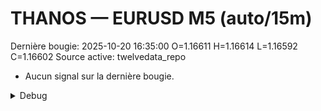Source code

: # THANOS — EURUSD M5 (auto/15m)
Dernière bougie: 2025-10-20 16:35:00  O=1.16611  H=1.16614  L=1.16592  C=1.16602
Source active: twelvedata_repo

- Aucun signal sur la dernière bougie.

<details><summary>Debug</summary>

- TD_API_KEY manquant.

</details>
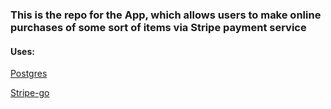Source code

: ### This is the repo for the App, which allows users to make online purchases of some sort of items via Stripe payment service
#### Uses:
[Postgres](https://www.postgresql.org/)

[Stripe-go](https://github.com/stripe/stripe-go)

_ _ _

[What you should do] Drop the images; copy every entry above exactly.

[Written solution]
Source code

: # THANOS — EURUSD M5 (auto/15m)
Dernière bougie: 2025-10-20 16:35:00  O=1.16611  H=1.16614  L=1.16592  C=1.16602
Source active: twelvedata_repo

- Aucun signal sur la dernière bougie.

<details><summary>Debug</summary>

- TD_API_KEY manquant.

</details>
Source code

: ### This is the repo for the App, which allows users to make online purchases of some sort of items via Stripe payment service
#### Uses:
[Postgres](https://www.postgresql.org/)

[Stripe-go](https://github.com/stripe/stripe-go)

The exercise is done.